[aprssig] netSked

Alex Carver kf4lvz at yahoo.com
Wed Jul 6 15:06:55 EDT 2011

--- On Wed, 7/6/11, aprssig-request at tapr.org <aprssig-request at tapr.org> wrote:

> Hello,
> I'm attempting to write a net sked engine to squirt some
> net objects at the
> local digi and have a few questions (sorry if they are not
> in context of
> this list).
> 1]  Is http://www.aprs.org/info/netsked.txt is
> the most up-to-date spec for
> a Net Sked engine
> 2]  Is Bobs' suggested file format (URI above) now a
> standard or is it
> likely to change?
> 3]  APRS DTI - am I correct it is a plain old Object
> DTI (semi-colon)?
> 4]  Beacon Rate ... using the following line as an
> example
> tuesday   9:30 PM 3/30 NET-AARC 
> 147.105 none R17m VIA WIDE1-1
> Does the /30 mean the Net runs for 30 minutes or that the
> Beacon should run
> for 30 mins, I'm assuming this is actual Net duration and
> the engine will
> start beaconing 10 minutes prior (9.20 PM in the example)?
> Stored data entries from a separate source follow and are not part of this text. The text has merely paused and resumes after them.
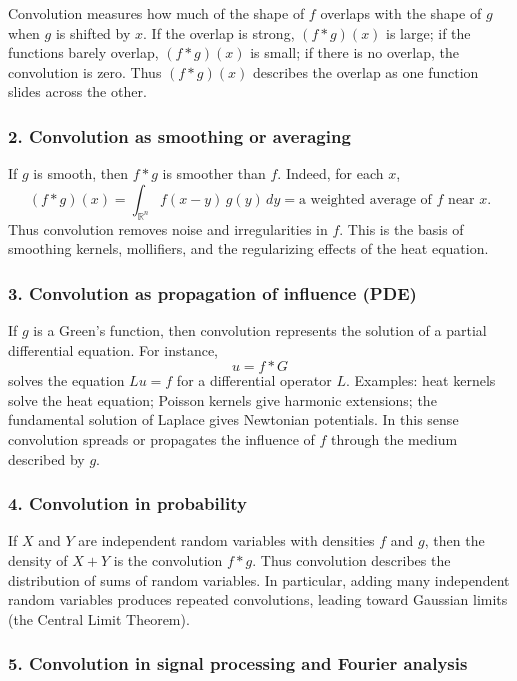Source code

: \documentclass[12pt,a4paper]{article}
\theoremstyle{plain}
\theoremstyle{definition}
\theoremstyle{remark}
\theoremstyle{remark}
\begin{document}
Convolution measures how much of the shape of $f$ overlaps with the shape
of $g$ when $g$ is shifted by $x$. If the overlap is strong, $(f*g)(x)$ is
large; if the functions barely overlap, $(f*g)(x)$ is small; if there is
no overlap, the convolution is zero. Thus $(f*g)(x)$ describes the overlap
as one function slides across the other.

\subsubsection*{2. Convolution as smoothing or averaging}

If $g$ is smooth, then $f*g$ is smoother than $f$. Indeed, for each $x$,
\[
(f*g)(x)
= \int_{\mathbb{R}^n} f(x-y)\,g(y)\,dy
= \text{a weighted average of $f$ near $x$}.
\]
Thus convolution removes noise and irregularities in $f$. This is the basis
of smoothing kernels, mollifiers, and the regularizing effects of the heat
equation.

\subsubsection*{3. Convolution as propagation of influence (PDE)}

If $g$ is a Green's function, then convolution represents the solution of
a partial differential equation. For instance,
\[
u = f * G
\]
solves the equation $Lu = f$ for a differential operator $L$. Examples:
heat kernels solve the heat equation; Poisson kernels give harmonic
extensions; the fundamental solution of Laplace gives Newtonian potentials.
In this sense convolution spreads or propagates the influence of $f$ through
the medium described by $g$.

\subsubsection*{4. Convolution in probability}

If $X$ and $Y$ are independent random variables with densities $f$ and $g$,
then the density of $X+Y$ is the convolution $f*g$. Thus convolution describes
the distribution of sums of random variables. In particular, adding many
independent random variables produces repeated convolutions, leading toward
Gaussian limits (the Central Limit Theorem).

\subsubsection*{5. Convolution in signal processing and Fourier analysis}
\end{document}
According to the document that you posted, 3/30 means beacon three times every thirty minutes (so once every ten minutes).  Seems like a poor choice of format to specify N per M minutes rather than a simple period between beacons.  A quick glance doesn't make it easy to figure out the actual rate, you have to do a calculation in your head.  But if the field simply had the period (say just a 10) that would make a lot more sense (10 minutes between packets).

Net duration isn't indicated in the file format at all from what I can see.
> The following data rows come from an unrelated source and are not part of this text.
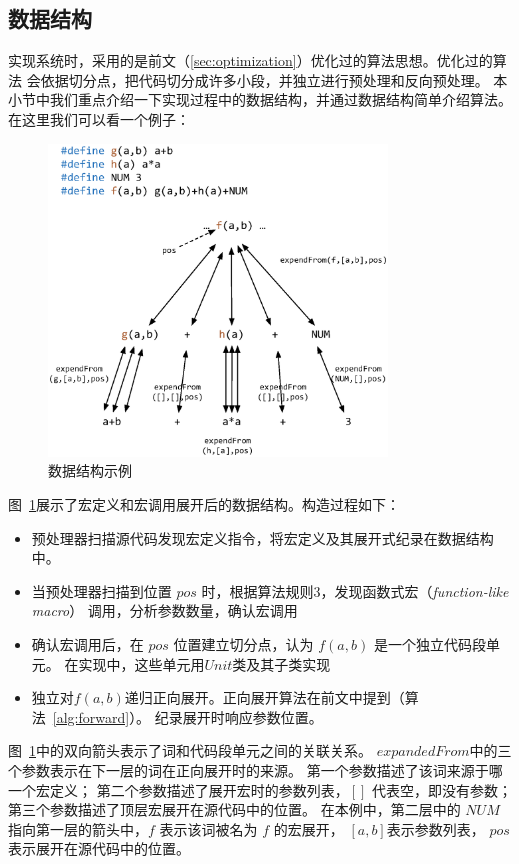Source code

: \subsection{数据结构}\label{sec:datastruct}
实现系统时，采用的是前文（\ref{sec:optimization}）优化过的算法思想。优化过的算法
会依据切分点，把代码切分成许多小段，并独立进行预处理和反向预处理。
本小节中我们重点介绍一下实现过程中的数据结构，并通过数据结构简单介绍算法。
在这里我们可以看一个例子：
\begin{figure}
\centering
\includegraphics[width=9cm]{pics/original.eps}
\caption{数据结构示例 \label{pic:datastruct}}
\end{figure}

图~\ref{pic:datastruct}展示了宏定义和宏调用展开后的数据结构。构造过程如下：
\begin{itemize}
\item 预处理器扫描源代码发现宏定义指令，将宏定义及其展开式纪录在数据结构中。
\item 当预处理器扫描到位置 $pos$ 时，根据算法规则3，发现函数式宏（\emph{function-like macro}）
  调用，分析参数数量，确认宏调用
\item 确认宏调用后，在 $pos$ 位置建立切分点，认为 $f(a, b)$ 是一个独立代码段单元。
  在实现中，这些单元用$Unit$类及其子类实现
\item 独立对$f(a, b)$递归正向展开。正向展开算法在前文中提到（算法~\ref{alg:forward}）。
  纪录展开时响应参数位置。
\end{itemize}

图~\ref{pic:datastruct}中的双向箭头表示了词和代码段单元之间的关联关系。
$expandedFrom$中的三个参数表示在下一层的词在正向展开时的来源。
第一个参数描述了该词来源于哪一个宏定义；
第二个参数描述了展开宏时的参数列表，$[]$ 代表空，即没有参数；
第三个参数描述了顶层宏展开在源代码中的位置。
在本例中，第二层中的 $NUM$ 指向第一层的箭头中，$f$ 表示该词被名为 $f$ 的宏展开，
$[a, b]$表示参数列表， $pos$表示展开在源代码中的位置。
> Bob suggests doubling the rate (3 in the above)  ten
> minutes either side of
> Net Start time - can I clarify this means a beacon every 90
> seconds or have
> I mis-unserstood this bit.

Doubling the rate as listed would mean a beacon every five minutes (since he used the format N per M minutes it's 3/30 = 1/10)

> 5]  Could I humbly suggest the keywords "Weekday",
> "Weekend" and "Daily" be
> included in the spec as well as 'nth Mon' and 'Teusday'?

If you do this in the world of Unix/Linux you have half of what you need already by way of the "cron" program.  Cron is very flexible with the date and time specification allowing programs to be executed once per day, week, month, year or multiple times per day, week, month, or year as you see fit.  The cron configuration (a "cron job") could execute a script that would run in the background to inject packets onto the air or via the APRS-IS through various means.  The script itself then only needs to create the packet and transmit it.  Repetition of the beacon can be achieved with the cron configuration or internal to the executed script (that's up to the end user).